**Work order:**
Every line from the beginning of the records below up to the one holding "The strong commitment" should be quoted exactly; leave out the rest.

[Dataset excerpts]
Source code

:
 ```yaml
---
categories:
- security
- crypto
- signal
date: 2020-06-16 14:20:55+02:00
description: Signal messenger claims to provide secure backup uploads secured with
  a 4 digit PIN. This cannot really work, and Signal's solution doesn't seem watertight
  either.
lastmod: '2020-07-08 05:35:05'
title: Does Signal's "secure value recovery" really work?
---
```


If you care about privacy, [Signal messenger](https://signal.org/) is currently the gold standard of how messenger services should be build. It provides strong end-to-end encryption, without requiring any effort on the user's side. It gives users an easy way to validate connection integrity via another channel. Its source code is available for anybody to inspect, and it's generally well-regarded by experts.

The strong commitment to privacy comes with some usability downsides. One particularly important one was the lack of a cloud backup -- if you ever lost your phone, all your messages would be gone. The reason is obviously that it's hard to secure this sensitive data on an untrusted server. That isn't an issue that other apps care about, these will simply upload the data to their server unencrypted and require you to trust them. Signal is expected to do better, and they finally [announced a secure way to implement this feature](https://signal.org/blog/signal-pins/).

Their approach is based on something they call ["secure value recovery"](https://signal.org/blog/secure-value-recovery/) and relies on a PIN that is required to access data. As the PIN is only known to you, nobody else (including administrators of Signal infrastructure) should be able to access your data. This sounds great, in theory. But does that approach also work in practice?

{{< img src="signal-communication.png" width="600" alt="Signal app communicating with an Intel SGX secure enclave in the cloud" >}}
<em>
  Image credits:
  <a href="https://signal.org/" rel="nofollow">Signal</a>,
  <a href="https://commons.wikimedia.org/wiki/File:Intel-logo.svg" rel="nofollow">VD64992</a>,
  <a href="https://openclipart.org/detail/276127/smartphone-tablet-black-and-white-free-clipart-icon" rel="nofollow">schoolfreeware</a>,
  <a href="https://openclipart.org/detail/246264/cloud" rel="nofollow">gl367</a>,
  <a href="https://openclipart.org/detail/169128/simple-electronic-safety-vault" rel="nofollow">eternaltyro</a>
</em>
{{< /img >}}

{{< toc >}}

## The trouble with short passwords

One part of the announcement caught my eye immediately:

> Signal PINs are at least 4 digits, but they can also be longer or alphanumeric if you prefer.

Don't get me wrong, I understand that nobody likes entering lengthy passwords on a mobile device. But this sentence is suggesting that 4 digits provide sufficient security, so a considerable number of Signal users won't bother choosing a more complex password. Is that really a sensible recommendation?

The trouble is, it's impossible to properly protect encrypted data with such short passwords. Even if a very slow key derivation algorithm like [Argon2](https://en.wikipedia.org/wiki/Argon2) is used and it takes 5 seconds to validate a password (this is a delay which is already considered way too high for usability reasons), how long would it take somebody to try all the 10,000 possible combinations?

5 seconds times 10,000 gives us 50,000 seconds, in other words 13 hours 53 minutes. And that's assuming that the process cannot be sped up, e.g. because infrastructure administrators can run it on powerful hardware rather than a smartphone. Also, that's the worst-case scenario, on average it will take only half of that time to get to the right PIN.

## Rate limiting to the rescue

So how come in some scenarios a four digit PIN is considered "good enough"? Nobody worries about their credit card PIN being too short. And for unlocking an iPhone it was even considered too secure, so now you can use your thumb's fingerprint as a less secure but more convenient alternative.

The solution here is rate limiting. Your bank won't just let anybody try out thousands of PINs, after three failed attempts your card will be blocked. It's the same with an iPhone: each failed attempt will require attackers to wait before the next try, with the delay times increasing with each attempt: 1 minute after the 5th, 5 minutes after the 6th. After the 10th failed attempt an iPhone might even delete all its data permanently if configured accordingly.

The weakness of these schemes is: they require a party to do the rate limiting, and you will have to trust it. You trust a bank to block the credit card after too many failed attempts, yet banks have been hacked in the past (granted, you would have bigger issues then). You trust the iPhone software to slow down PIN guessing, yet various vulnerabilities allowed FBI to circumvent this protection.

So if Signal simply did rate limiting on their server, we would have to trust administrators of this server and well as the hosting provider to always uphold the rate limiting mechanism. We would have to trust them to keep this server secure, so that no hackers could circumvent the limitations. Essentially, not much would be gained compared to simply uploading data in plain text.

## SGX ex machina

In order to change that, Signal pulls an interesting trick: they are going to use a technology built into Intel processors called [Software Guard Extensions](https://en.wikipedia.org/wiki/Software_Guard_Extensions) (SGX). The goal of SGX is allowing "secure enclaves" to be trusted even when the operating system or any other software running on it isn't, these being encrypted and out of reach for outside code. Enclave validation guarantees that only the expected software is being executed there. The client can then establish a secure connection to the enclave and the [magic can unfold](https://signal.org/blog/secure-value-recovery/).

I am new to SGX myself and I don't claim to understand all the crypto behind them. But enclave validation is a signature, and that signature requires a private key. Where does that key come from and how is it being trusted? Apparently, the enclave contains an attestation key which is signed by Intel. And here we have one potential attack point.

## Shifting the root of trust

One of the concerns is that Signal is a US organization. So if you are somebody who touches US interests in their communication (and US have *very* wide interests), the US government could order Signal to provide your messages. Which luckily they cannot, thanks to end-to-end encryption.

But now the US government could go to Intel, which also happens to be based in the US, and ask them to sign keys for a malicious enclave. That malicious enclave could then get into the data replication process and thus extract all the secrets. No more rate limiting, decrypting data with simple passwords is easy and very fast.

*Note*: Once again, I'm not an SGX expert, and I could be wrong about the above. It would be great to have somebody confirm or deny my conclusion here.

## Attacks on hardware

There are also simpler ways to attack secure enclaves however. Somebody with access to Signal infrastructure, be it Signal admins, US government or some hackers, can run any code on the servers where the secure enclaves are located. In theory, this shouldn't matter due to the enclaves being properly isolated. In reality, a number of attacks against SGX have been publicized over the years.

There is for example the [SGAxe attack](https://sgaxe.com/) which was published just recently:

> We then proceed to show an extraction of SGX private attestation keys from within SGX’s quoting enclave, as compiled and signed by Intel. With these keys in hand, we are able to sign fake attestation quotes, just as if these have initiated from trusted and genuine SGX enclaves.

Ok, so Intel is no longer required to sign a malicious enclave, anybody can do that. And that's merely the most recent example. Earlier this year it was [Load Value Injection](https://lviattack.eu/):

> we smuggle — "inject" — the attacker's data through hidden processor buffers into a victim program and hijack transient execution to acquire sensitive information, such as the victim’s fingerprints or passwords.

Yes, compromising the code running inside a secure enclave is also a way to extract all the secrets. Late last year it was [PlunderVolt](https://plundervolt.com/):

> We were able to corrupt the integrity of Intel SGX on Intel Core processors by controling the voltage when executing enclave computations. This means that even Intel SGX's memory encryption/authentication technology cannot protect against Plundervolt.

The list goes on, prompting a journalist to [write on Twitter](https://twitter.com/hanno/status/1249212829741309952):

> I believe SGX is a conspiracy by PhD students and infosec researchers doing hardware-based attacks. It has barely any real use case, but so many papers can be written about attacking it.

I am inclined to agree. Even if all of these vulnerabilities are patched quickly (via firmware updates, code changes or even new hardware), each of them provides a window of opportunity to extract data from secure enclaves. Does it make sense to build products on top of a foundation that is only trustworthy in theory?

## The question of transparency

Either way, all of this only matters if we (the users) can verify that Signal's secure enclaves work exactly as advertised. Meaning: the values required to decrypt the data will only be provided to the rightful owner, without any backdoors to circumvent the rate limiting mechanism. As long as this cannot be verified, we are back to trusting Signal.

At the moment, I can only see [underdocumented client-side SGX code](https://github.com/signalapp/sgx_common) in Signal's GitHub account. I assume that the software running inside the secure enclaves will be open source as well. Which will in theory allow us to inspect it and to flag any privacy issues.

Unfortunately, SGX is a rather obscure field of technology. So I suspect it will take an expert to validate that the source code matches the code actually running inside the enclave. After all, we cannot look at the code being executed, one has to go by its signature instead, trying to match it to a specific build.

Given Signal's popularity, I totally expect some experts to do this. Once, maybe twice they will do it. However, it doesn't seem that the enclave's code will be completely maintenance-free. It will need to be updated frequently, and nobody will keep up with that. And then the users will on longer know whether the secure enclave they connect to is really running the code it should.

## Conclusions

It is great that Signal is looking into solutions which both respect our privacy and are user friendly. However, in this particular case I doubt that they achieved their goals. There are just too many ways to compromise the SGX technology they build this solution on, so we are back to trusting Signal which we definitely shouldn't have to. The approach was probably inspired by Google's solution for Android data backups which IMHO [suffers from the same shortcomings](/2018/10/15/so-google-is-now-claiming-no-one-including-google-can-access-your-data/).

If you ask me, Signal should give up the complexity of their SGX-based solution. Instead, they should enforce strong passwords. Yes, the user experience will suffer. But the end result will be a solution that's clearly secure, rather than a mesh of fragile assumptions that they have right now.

**Output below:**
Source code

:
 ```yaml
---
categories:
- security
- crypto
- signal
date: 2020-06-16 14:20:55+02:00
description: Signal messenger claims to provide secure backup uploads secured with
  a 4 digit PIN. This cannot really work, and Signal's solution doesn't seem watertight
  either.
lastmod: '2020-07-08 05:35:05'
title: Does Signal's "secure value recovery" really work?
---
```


If you care about privacy, [Signal messenger](https://signal.org/) is currently the gold standard of how messenger services should be build. It provides strong end-to-end encryption, without requiring any effort on the user's side. It gives users an easy way to validate connection integrity via another channel. Its source code is available for anybody to inspect, and it's generally well-regarded by experts.

The strong commitment to privacy comes with some usability downsides. One particularly important one was the lack of a cloud backup -- if you ever lost your phone, all your messages would be gone. The reason is obviously that it's hard to secure this sensitive data on an untrusted server. That isn't an issue that other apps care about, these will simply upload the data to their server unencrypted and require you to trust them. Signal is expected to do better, and they finally [announced a secure way to implement this feature](https://signal.org/blog/signal-pins/).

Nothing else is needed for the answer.